What do frog eggs have in common with anti-aging creams? Their success depends on a group of chemical compounds called retinoids, which are capable of generating and re-generating tissues.
A new study in plants shows that retinoids' tissue-generating capacities are also responsible for the appropriate development of roots.
If you've ever planted a radish seed, you know that the first thing it does is develop a long vertical root. Give it a bit more time, and it will get smaller roots that run perpendicular to the plant's stem. Over time, these lateral roots will branch repeatedly and spread out, forming a web that stabilizes and feeds the plant.

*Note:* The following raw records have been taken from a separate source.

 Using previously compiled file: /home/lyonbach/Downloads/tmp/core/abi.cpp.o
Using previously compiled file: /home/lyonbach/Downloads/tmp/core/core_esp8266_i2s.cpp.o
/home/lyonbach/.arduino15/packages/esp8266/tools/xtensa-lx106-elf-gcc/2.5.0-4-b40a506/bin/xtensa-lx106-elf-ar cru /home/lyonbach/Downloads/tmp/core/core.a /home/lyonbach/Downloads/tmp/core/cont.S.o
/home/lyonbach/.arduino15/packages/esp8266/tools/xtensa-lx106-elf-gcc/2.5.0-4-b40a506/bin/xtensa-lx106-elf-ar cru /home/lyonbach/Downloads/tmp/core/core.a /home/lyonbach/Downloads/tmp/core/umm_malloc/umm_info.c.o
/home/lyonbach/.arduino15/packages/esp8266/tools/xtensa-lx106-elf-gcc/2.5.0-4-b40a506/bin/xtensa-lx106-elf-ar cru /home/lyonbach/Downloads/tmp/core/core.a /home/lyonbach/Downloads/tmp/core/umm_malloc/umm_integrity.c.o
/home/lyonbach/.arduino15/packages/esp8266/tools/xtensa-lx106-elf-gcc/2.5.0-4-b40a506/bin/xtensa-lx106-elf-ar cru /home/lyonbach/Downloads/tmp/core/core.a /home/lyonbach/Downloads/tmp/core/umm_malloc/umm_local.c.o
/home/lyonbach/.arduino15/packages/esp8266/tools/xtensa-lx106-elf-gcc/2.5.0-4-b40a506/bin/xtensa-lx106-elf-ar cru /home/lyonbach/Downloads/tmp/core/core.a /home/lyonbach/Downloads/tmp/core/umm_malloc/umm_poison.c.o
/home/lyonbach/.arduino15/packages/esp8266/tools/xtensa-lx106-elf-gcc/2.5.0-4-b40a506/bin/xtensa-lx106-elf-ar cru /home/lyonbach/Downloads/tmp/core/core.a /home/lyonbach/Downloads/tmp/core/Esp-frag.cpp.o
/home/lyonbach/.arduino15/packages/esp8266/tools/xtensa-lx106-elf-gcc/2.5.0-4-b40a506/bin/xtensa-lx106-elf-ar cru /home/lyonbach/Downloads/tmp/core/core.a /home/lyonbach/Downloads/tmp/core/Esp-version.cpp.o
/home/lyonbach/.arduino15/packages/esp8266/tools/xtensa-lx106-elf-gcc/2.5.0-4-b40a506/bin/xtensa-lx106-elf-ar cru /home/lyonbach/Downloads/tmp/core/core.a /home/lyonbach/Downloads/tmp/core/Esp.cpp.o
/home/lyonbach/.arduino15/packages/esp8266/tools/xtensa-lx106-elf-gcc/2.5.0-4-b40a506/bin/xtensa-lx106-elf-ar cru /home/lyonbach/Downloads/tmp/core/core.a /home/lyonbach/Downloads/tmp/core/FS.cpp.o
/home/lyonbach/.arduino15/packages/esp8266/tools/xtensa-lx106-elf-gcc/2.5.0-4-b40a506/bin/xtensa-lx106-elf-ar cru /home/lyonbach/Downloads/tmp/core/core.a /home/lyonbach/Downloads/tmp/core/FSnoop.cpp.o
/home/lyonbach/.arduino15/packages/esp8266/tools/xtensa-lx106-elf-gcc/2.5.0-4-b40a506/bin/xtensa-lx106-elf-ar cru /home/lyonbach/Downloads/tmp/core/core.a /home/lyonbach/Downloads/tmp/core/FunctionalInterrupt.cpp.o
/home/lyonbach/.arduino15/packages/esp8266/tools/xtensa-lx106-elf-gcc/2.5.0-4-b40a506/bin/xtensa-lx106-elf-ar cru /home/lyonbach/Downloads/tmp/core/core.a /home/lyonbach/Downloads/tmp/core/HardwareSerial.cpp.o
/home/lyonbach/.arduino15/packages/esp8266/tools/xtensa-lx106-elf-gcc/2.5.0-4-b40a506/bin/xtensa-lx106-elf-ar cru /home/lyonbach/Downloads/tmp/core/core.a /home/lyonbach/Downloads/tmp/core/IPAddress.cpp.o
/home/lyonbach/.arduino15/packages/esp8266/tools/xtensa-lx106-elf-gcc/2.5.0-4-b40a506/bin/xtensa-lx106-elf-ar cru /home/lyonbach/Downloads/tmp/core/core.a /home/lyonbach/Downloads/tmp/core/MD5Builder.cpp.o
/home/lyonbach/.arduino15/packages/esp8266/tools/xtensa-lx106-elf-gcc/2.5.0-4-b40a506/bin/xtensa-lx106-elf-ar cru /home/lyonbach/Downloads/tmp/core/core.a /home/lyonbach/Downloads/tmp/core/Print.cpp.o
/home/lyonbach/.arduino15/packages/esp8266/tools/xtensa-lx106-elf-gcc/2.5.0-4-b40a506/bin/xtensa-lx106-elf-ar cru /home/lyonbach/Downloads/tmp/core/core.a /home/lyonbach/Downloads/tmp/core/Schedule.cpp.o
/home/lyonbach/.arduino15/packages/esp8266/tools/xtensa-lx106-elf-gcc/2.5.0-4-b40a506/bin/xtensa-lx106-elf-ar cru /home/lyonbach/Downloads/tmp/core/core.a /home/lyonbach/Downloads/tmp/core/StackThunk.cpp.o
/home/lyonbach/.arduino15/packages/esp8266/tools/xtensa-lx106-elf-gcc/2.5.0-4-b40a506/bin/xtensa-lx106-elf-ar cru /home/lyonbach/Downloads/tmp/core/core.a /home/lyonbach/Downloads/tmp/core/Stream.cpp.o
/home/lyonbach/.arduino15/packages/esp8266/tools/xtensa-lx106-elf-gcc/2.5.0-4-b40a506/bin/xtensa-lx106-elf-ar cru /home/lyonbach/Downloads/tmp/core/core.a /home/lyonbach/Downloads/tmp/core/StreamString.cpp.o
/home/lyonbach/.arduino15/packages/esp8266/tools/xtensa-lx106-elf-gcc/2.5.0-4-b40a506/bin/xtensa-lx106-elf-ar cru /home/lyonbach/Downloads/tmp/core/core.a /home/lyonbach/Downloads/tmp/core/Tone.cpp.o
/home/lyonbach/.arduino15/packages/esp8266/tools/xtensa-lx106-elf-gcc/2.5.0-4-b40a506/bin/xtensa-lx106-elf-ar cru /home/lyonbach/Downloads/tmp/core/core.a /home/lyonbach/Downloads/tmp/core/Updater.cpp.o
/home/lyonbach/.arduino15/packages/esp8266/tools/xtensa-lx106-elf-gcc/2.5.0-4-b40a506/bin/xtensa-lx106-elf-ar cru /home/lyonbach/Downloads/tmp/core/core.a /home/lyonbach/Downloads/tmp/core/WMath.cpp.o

These lateral roots don't just spring out randomly. They appear and then branch out at regular intervals along a main axis, following a rhythm. What regulates and determines their development and rhythm was not known, until now.
In a new study, appearing August 26 in the journal Science, a research team led by Alexandra Dickinson, assistant professor at the University of California, San Diego, and Philip Benfey, the Paul Kramer Distinguished Professor of Biology at Duke University, identifies the compound that plays a key role in triggering the development of plants' lateral roots.
The research team had a good suspect: retinal, a type of retinoid, looked like it would fit the bill.
In humans, as well as all vertebrate animals, turning a fertilized egg into an embryo with a little beating heart requires that stem cells differentiate, specialize, and generate specific tissues, such as bones, blood vessels and a nervous system. This process is kickstarted and regulated by retinal. Animals can't produce their own retinal, though, they must ingest it from plants, or from animals that eat plants.
"We know plants have the ability to produce this compound, that it's very important for animal development, and so it was very tempting to check its role in plant development as well," said Dickinson, who led this study as part of her postdoctoral research at Duke.
In order for plants to put retinal to good use, retinal molecules must form a tag-team with a protein inside the plant cell, in a process called protein binding.
To test if retinal was indeed behind lateral root development, Dickinson and her team treated seedlings with a dye that glows when retinal is bound by a protein inside a cell. As the seedling grew, glowing dots appeared near the tip of the main root. Soon after, a lateral root would grow from those glowing spots.
The process repeated at regular intervals as the seedling developed, showing that the growth of a lateral root was preceded by a peak in retinal binding.
To confirm their findings, the team applied retinal directly to the plants' primary root. Seedlings that got a retinal booster developed more lateral roots than normal.
To be extra sure, the team applied a compound that made plants incapable of producing retinal, and saw that these seedlings made very few lateral roots.